| WORK REQUIRED |
Gather each line in the entries that includes the string "apiVersion".

| TASK INPUTS |

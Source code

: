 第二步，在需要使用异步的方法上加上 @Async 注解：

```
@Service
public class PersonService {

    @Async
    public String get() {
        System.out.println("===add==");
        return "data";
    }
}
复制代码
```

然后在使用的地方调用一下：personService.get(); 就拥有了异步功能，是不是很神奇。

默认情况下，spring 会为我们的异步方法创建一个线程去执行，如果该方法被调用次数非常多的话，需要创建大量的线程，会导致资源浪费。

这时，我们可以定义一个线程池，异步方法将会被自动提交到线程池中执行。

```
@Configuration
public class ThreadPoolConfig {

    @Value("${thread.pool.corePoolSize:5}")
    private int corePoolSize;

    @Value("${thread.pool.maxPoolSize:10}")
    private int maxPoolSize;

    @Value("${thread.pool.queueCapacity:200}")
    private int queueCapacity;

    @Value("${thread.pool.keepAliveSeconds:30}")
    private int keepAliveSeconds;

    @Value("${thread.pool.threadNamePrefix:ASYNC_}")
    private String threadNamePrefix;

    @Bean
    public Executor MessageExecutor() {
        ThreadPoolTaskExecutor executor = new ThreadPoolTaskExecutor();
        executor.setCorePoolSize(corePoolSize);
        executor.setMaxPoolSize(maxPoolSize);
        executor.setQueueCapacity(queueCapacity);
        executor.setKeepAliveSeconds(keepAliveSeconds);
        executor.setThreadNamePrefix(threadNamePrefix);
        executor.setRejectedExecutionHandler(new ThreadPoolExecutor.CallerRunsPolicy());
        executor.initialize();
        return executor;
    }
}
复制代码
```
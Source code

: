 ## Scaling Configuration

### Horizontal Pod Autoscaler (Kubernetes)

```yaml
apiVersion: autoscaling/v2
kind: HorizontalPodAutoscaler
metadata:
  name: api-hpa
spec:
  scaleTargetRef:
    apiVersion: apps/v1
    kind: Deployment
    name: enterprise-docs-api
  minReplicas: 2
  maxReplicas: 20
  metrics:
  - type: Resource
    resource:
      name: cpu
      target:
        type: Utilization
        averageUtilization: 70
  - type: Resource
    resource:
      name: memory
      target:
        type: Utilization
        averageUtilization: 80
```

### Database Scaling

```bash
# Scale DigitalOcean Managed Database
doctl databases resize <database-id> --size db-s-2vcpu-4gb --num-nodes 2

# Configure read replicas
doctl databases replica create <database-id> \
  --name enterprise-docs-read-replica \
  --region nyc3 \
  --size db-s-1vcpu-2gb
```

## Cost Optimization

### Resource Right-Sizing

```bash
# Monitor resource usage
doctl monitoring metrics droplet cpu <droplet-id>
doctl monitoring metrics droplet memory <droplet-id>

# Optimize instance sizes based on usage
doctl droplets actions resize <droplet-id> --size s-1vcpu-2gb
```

| RESULT OF THE EXERCISE |
apiVersion: autoscaling/v2
    apiVersion: apps/v1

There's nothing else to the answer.